**What this task involves**:
How many lines in the entries below include the word "textbf"? Respond with the number only.

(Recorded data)
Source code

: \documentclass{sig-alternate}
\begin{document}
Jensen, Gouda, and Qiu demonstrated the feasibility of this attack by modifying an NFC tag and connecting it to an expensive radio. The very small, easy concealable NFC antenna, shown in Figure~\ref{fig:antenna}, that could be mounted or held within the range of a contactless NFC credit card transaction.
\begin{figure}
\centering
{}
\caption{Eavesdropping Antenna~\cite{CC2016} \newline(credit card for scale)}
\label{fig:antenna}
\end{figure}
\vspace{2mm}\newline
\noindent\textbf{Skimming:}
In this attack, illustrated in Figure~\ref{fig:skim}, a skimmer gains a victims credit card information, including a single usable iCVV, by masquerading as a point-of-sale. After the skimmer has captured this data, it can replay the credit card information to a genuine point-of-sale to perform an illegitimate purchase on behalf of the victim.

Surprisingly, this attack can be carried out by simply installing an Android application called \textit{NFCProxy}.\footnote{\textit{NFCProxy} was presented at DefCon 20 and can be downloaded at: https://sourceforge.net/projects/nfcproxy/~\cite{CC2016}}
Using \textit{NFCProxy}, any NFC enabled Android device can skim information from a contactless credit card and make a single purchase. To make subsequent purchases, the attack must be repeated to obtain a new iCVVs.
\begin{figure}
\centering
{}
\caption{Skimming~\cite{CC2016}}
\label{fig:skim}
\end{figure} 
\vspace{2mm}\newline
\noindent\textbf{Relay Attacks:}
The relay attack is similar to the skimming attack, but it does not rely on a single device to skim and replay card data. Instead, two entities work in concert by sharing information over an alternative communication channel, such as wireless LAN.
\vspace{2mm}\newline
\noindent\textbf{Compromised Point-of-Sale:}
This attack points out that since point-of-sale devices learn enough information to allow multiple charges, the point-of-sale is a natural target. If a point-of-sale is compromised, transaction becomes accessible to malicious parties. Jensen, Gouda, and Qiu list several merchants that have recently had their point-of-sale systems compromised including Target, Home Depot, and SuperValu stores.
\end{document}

**Written response**:
3